Sabato un corteo di circa 3000 persone ha attraversato il centro di Roma, fino ad arrivare al ministero dell’Interno. Il corteo “No confini, no sfruttamento” è stato un fiume d’interventi e slogan gridati in diverse lingue. Ogni singolo contenuto veniva infatti tradotto per essere compreso da tutte le persone partecipanti.
Un corteo determinato da persone migranti che lottano nelle campagne, nella logistica, nella lotta per la casa e in alcuni quartieri di Roma, a cui si sono unit* compagn* curdi e solidali presenti dalla mattina in piazza, con un presidio parte di una mobilitazione, anche quella, a carattere nazionale; un corteo dove la componente “militante” dei cosiddetti movimenti e centri sociali è stata pressocché nulla, nonostante le adesioni che comparivano sul web. La cantilena “refugees welcome” e l’operazione politica dell’accoglienza dal basso ha probabilmente schivato il corteo, poiché di “vittime” non c’era neanche l’ombra.
Il corteo è partito alle 15:30 circa, poiché 5 bus provenienti dal sud sono stati bloccati all’ingresso di Roma dalle forze dell’ordine per perquisire tutte le persone a bordo. Era chiaro che l’intimidazione in qualche modo sarebbe arrivata, dato il clima di divieti che ha accompagnato la costruzione del corteo.

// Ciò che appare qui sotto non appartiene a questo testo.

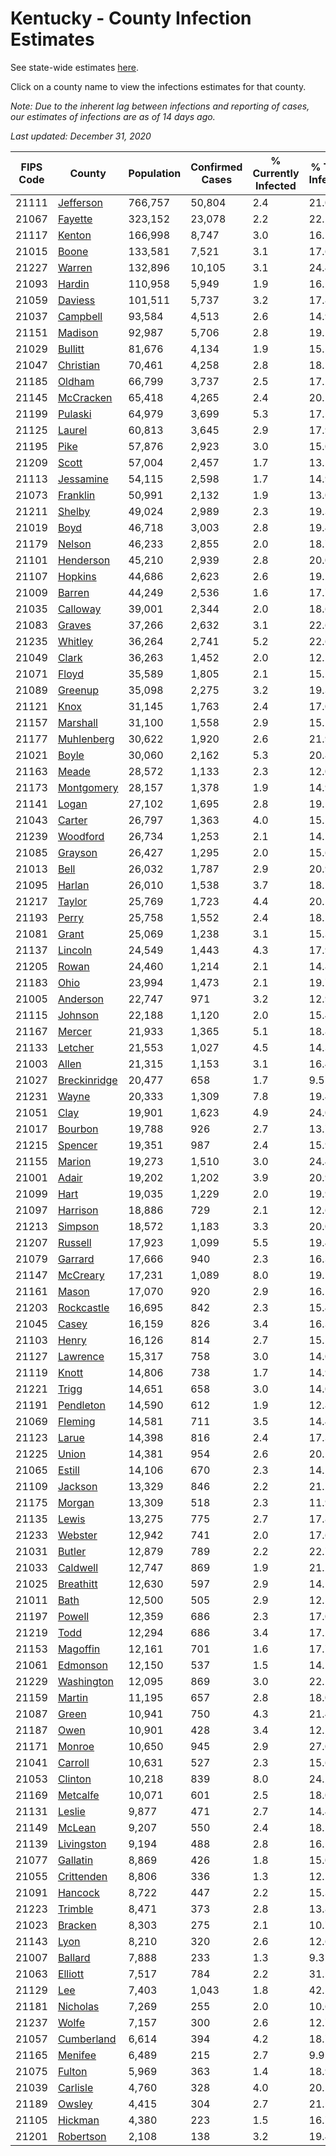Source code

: # Kentucky - County Infection Estimates

See state-wide estimates [here](/infections/us-ky).

Click on a county name to view the infections estimates for that county.

*Note: Due to the inherent lag between infections and reporting of cases, our estimates of infections are as of 14 days ago.*

*Last updated: December 31, 2020*

|   FIPS Code |                       County |   Population |   Confirmed Cases |   % Currently Infected |   % Total Infected |
|-------------|------------------------------|--------------|-------------------|------------------------|--------------------|
|       21111 |       [Jefferson](jefferson) |      766,757 |            50,804 |                    2.4 |               21.0 |
|       21067 |           [Fayette](fayette) |      323,152 |            23,078 |                    2.2 |               22.1 |
|       21117 |             [Kenton](kenton) |      166,998 |             8,747 |                    3.0 |               16.5 |
|       21015 |               [Boone](boone) |      133,581 |             7,521 |                    3.1 |               17.6 |
|       21227 |             [Warren](warren) |      132,896 |            10,105 |                    3.1 |               24.4 |
|       21093 |             [Hardin](hardin) |      110,958 |             5,949 |                    1.9 |               16.2 |
|       21059 |           [Daviess](daviess) |      101,511 |             5,737 |                    3.2 |               17.8 |
|       21037 |         [Campbell](campbell) |       93,584 |             4,513 |                    2.6 |               14.9 |
|       21151 |           [Madison](madison) |       92,987 |             5,706 |                    2.8 |               19.1 |
|       21029 |           [Bullitt](bullitt) |       81,676 |             4,134 |                    1.9 |               15.5 |
|       21047 |       [Christian](christian) |       70,461 |             4,258 |                    2.8 |               18.5 |
|       21185 |             [Oldham](oldham) |       66,799 |             3,737 |                    2.5 |               17.2 |
|       21145 |       [McCracken](mccracken) |       65,418 |             4,265 |                    2.4 |               20.1 |
|       21199 |           [Pulaski](pulaski) |       64,979 |             3,699 |                    5.3 |               17.5 |
|       21125 |             [Laurel](laurel) |       60,813 |             3,645 |                    2.9 |               17.9 |
|       21195 |                 [Pike](pike) |       57,876 |             2,923 |                    3.0 |               15.0 |
|       21209 |               [Scott](scott) |       57,004 |             2,457 |                    1.7 |               13.5 |
|       21113 |       [Jessamine](jessamine) |       54,115 |             2,598 |                    1.7 |               14.9 |
|       21073 |         [Franklin](franklin) |       50,991 |             2,132 |                    1.9 |               13.0 |
|       21211 |             [Shelby](shelby) |       49,024 |             2,989 |                    2.3 |               19.3 |
|       21019 |                 [Boyd](boyd) |       46,718 |             3,003 |                    2.8 |               19.4 |
|       21179 |             [Nelson](nelson) |       46,233 |             2,855 |                    2.0 |               18.7 |
|       21101 |       [Henderson](henderson) |       45,210 |             2,939 |                    2.8 |               20.0 |
|       21107 |           [Hopkins](hopkins) |       44,686 |             2,623 |                    2.6 |               19.2 |
|       21009 |             [Barren](barren) |       44,249 |             2,536 |                    1.6 |               17.7 |
|       21035 |         [Calloway](calloway) |       39,001 |             2,344 |                    2.0 |               18.6 |
|       21083 |             [Graves](graves) |       37,266 |             2,632 |                    3.1 |               22.6 |
|       21235 |           [Whitley](whitley) |       36,264 |             2,741 |                    5.2 |               22.6 |
|       21049 |               [Clark](clark) |       36,263 |             1,452 |                    2.0 |               12.5 |
|       21071 |               [Floyd](floyd) |       35,589 |             1,805 |                    2.1 |               15.2 |
|       21089 |           [Greenup](greenup) |       35,098 |             2,275 |                    3.2 |               19.3 |
|       21121 |                 [Knox](knox) |       31,145 |             1,763 |                    2.4 |               17.0 |
|       21157 |         [Marshall](marshall) |       31,100 |             1,558 |                    2.9 |               15.1 |
|       21177 |     [Muhlenberg](muhlenberg) |       30,622 |             1,920 |                    2.6 |               21.9 |
|       21021 |               [Boyle](boyle) |       30,060 |             2,162 |                    5.3 |               20.8 |
|       21163 |               [Meade](meade) |       28,572 |             1,133 |                    2.3 |               12.0 |
|       21173 |     [Montgomery](montgomery) |       28,157 |             1,378 |                    1.9 |               14.9 |
|       21141 |               [Logan](logan) |       27,102 |             1,695 |                    2.8 |               19.5 |
|       21043 |             [Carter](carter) |       26,797 |             1,363 |                    4.0 |               15.5 |
|       21239 |         [Woodford](woodford) |       26,734 |             1,253 |                    2.1 |               14.5 |
|       21085 |           [Grayson](grayson) |       26,427 |             1,295 |                    2.0 |               15.6 |
|       21013 |                 [Bell](bell) |       26,032 |             1,787 |                    2.9 |               20.9 |
|       21095 |             [Harlan](harlan) |       26,010 |             1,538 |                    3.7 |               18.1 |
|       21217 |             [Taylor](taylor) |       25,769 |             1,723 |                    4.4 |               20.5 |
|       21193 |               [Perry](perry) |       25,758 |             1,552 |                    2.4 |               18.5 |
|       21081 |               [Grant](grant) |       25,069 |             1,238 |                    3.1 |               15.3 |
|       21137 |           [Lincoln](lincoln) |       24,549 |             1,443 |                    4.3 |               17.9 |
|       21205 |               [Rowan](rowan) |       24,460 |             1,214 |                    2.1 |               14.8 |
|       21183 |                 [Ohio](ohio) |       23,994 |             1,473 |                    2.1 |               19.7 |
|       21005 |         [Anderson](anderson) |       22,747 |               971 |                    3.2 |               12.9 |
|       21115 |           [Johnson](johnson) |       22,188 |             1,120 |                    2.0 |               15.4 |
|       21167 |             [Mercer](mercer) |       21,933 |             1,365 |                    5.1 |               18.8 |
|       21133 |           [Letcher](letcher) |       21,553 |             1,027 |                    4.5 |               14.3 |
|       21003 |               [Allen](allen) |       21,315 |             1,153 |                    3.1 |               16.4 |
|       21027 | [Breckinridge](breckinridge) |       20,477 |               658 |                    1.7 |                9.5 |
|       21231 |               [Wayne](wayne) |       20,333 |             1,309 |                    7.8 |               19.4 |
|       21051 |                 [Clay](clay) |       19,901 |             1,623 |                    4.9 |               24.0 |
|       21017 |           [Bourbon](bourbon) |       19,788 |               926 |                    2.7 |               13.7 |
|       21215 |           [Spencer](spencer) |       19,351 |               987 |                    2.4 |               15.9 |
|       21155 |             [Marion](marion) |       19,273 |             1,510 |                    3.0 |               24.4 |
|       21001 |               [Adair](adair) |       19,202 |             1,202 |                    3.9 |               20.9 |
|       21099 |                 [Hart](hart) |       19,035 |             1,229 |                    2.0 |               19.9 |
|       21097 |         [Harrison](harrison) |       18,886 |               729 |                    2.1 |               12.6 |
|       21213 |           [Simpson](simpson) |       18,572 |             1,183 |                    3.3 |               20.0 |
|       21207 |           [Russell](russell) |       17,923 |             1,099 |                    5.5 |               19.4 |
|       21079 |           [Garrard](garrard) |       17,666 |               940 |                    2.3 |               16.3 |
|       21147 |         [McCreary](mccreary) |       17,231 |             1,089 |                    8.0 |               19.5 |
|       21161 |               [Mason](mason) |       17,070 |               920 |                    2.9 |               16.1 |
|       21203 |     [Rockcastle](rockcastle) |       16,695 |               842 |                    2.3 |               15.4 |
|       21045 |               [Casey](casey) |       16,159 |               826 |                    3.4 |               16.3 |
|       21103 |               [Henry](henry) |       16,126 |               814 |                    2.7 |               15.5 |
|       21127 |         [Lawrence](lawrence) |       15,317 |               758 |                    3.0 |               14.0 |
|       21119 |               [Knott](knott) |       14,806 |               738 |                    1.7 |               14.9 |
|       21221 |               [Trigg](trigg) |       14,651 |               658 |                    3.0 |               14.0 |
|       21191 |       [Pendleton](pendleton) |       14,590 |               612 |                    1.9 |               12.8 |
|       21069 |           [Fleming](fleming) |       14,581 |               711 |                    3.5 |               14.4 |
|       21123 |               [Larue](larue) |       14,398 |               816 |                    2.4 |               17.3 |
|       21225 |               [Union](union) |       14,381 |               954 |                    2.6 |               20.2 |
|       21065 |             [Estill](estill) |       14,106 |               670 |                    2.3 |               14.1 |
|       21109 |           [Jackson](jackson) |       13,329 |               846 |                    2.2 |               21.2 |
|       21175 |             [Morgan](morgan) |       13,309 |               518 |                    2.3 |               11.9 |
|       21135 |               [Lewis](lewis) |       13,275 |               775 |                    2.7 |               17.8 |
|       21233 |           [Webster](webster) |       12,942 |               741 |                    2.0 |               17.6 |
|       21031 |             [Butler](butler) |       12,879 |               789 |                    2.2 |               22.7 |
|       21033 |         [Caldwell](caldwell) |       12,747 |               869 |                    1.9 |               21.2 |
|       21025 |       [Breathitt](breathitt) |       12,630 |               597 |                    2.9 |               14.1 |
|       21011 |                 [Bath](bath) |       12,500 |               505 |                    2.9 |               12.5 |
|       21197 |             [Powell](powell) |       12,359 |               686 |                    2.3 |               17.0 |
|       21219 |                 [Todd](todd) |       12,294 |               686 |                    3.4 |               17.2 |
|       21153 |         [Magoffin](magoffin) |       12,161 |               701 |                    1.6 |               17.7 |
|       21061 |         [Edmonson](edmonson) |       12,150 |               537 |                    1.5 |               14.2 |
|       21229 |     [Washington](washington) |       12,095 |               869 |                    3.0 |               22.1 |
|       21159 |             [Martin](martin) |       11,195 |               657 |                    2.8 |               18.0 |
|       21087 |               [Green](green) |       10,941 |               750 |                    4.3 |               21.4 |
|       21187 |                 [Owen](owen) |       10,901 |               428 |                    3.4 |               12.2 |
|       21171 |             [Monroe](monroe) |       10,650 |               945 |                    2.9 |               27.0 |
|       21041 |           [Carroll](carroll) |       10,631 |               527 |                    2.3 |               15.6 |
|       21053 |           [Clinton](clinton) |       10,218 |               839 |                    8.0 |               24.2 |
|       21169 |         [Metcalfe](metcalfe) |       10,071 |               601 |                    2.5 |               18.0 |
|       21131 |             [Leslie](leslie) |        9,877 |               471 |                    2.7 |               14.4 |
|       21149 |             [McLean](mclean) |        9,207 |               550 |                    2.4 |               18.5 |
|       21139 |     [Livingston](livingston) |        9,194 |               488 |                    2.8 |               16.5 |
|       21077 |         [Gallatin](gallatin) |        8,869 |               426 |                    1.8 |               15.0 |
|       21055 |     [Crittenden](crittenden) |        8,806 |               336 |                    1.3 |               12.1 |
|       21091 |           [Hancock](hancock) |        8,722 |               447 |                    2.2 |               15.3 |
|       21223 |           [Trimble](trimble) |        8,471 |               373 |                    2.8 |               13.8 |
|       21023 |           [Bracken](bracken) |        8,303 |               275 |                    2.1 |               10.7 |
|       21143 |                 [Lyon](lyon) |        8,210 |               320 |                    2.6 |               12.6 |
|       21007 |           [Ballard](ballard) |        7,888 |               233 |                    1.3 |                9.3 |
|       21063 |           [Elliott](elliott) |        7,517 |               784 |                    2.2 |               31.5 |
|       21129 |                   [Lee](lee) |        7,403 |             1,043 |                    1.8 |               42.5 |
|       21181 |         [Nicholas](nicholas) |        7,269 |               255 |                    2.0 |               10.6 |
|       21237 |               [Wolfe](wolfe) |        7,157 |               300 |                    2.6 |               12.7 |
|       21057 |     [Cumberland](cumberland) |        6,614 |               394 |                    4.2 |               18.7 |
|       21165 |           [Menifee](menifee) |        6,489 |               215 |                    2.7 |                9.9 |
|       21075 |             [Fulton](fulton) |        5,969 |               363 |                    1.4 |               18.9 |
|       21039 |         [Carlisle](carlisle) |        4,760 |               328 |                    4.0 |               20.5 |
|       21189 |             [Owsley](owsley) |        4,415 |               304 |                    2.7 |               21.5 |
|       21105 |           [Hickman](hickman) |        4,380 |               223 |                    1.5 |               16.7 |
|       21201 |       [Robertson](robertson) |        2,108 |               138 |                    3.2 |               19.4 |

Dall’assemblea svoltasi a Roma per organizzare il corteo, risultava chiara l’intenzione di raggiungere la città sede del potere politico del paese e voler manifestare anche nel caso di divieti, per rompere l’invisibilità delle centinaia di lotte quotidiane che, a suon di cortei spontanei diretti alle prefetture, proteste e rivolte nei centri di accoglienza, blocchi di stazioni, strade e fabbriche, hanno creato un rapporto di forza contro chi governa alcuni territori. Nell’assemblea, una delle poche a Roma dove gli interventi venivano tradotti per permettere a tutt* di comprendere il filo del discorso, il tatticismo è stato spazzato via dalla volontà, ribadita più volte, di lottare nonostante rischi e divieti, e dalla consapevolezza che si tratta di una lotta di lunga durata che riguarda la libertà di tutt* e non la risoluzione dei problemi di poch*.
Mentre il corteo iniziava ad avvicinarsi a piazza Vittorio, una delegazione ha incontrato Morcone del PD, lo stesso che ha dichiarato “cretinaggini” le continue violenze nei confronti delle persone che resistono alle identificazioni forzate.
Morcone, passando da semplice funzionario che subisce le decisioni di Alfano, ha raccolto un documento con una serie di richieste provenienti dai lavoratori e dalle lavoratrici delle campagne, promettendo un incontro con altri ministeri e associazioni dei produttori agricoli e l’istituzione di una mail per raccogliere segnalazioni sugli abusi nelle questure e sulla situazione nei centri di accoglienza, così come sottolineato dalle numerose lotte nei centri e le recenti proteste nel CARA in provincia di Foggia.
Come compagni e compagne che curano le pubblicazioni di questo blog, abbiamo dato spazio e diffusione alla convocazione del corteo e, nonostante avessimo posto alcuni dubbi sul tempo molto ridotto per far crescere la mobilitazione a carattere nazionale, crediamo che la partecipazione alla giornata sia stata oltre le nostre aspettative. Crediamo infatti che, data la scarsa possibilità di oscurare i contenuti del corteo con le parole d’ordine di altre mobilitazioni pre referendarie o cittadiniste, dovuta alla stessa categoria giuridica di “non-cittadin*” di coloro che hanno promosso il corteo, la partecipazione è scaturita dai contenuti, tra richieste (residenze, case, trasporto, copertura sanitaria, contratti e permessi di soggiorno) e rifiuti (macchina delle espulsioni, il controllo delle vite nel sistema dell’accoglienza, gli sgomberi, le detenzioni e le identificazioni).
Probabilmente le ragioni del corteo non sono state di facile comprensione per chi non segue le proteste nelle campagne del foggiano e nei centri di accoglienza, nelle tendopoli e nei centri di identificazione che fanno da vaso comunicante o da dispositivo punitivo per il sistema di sfruttamento.
I tempi, i modi e i contenuti del corteo sono infatti dipesi dalla necessità e dall’urgenza, per chi lotta in quei territori, di dare visibilità alle proteste e farsi sentire da chi governa. La proposta ambiziosa di unire le lotte è stata forse limitata dal poco tempo a disposizione ma il corteo ha sicuramente aperto un spazio di relazioni, comunicazione e attivazione per il futuro.
Il nostro saluto va a chi abbiamo conosciuto in piazza e a chi ha messo energie generose e nell’ombra per sostenere questa protesta.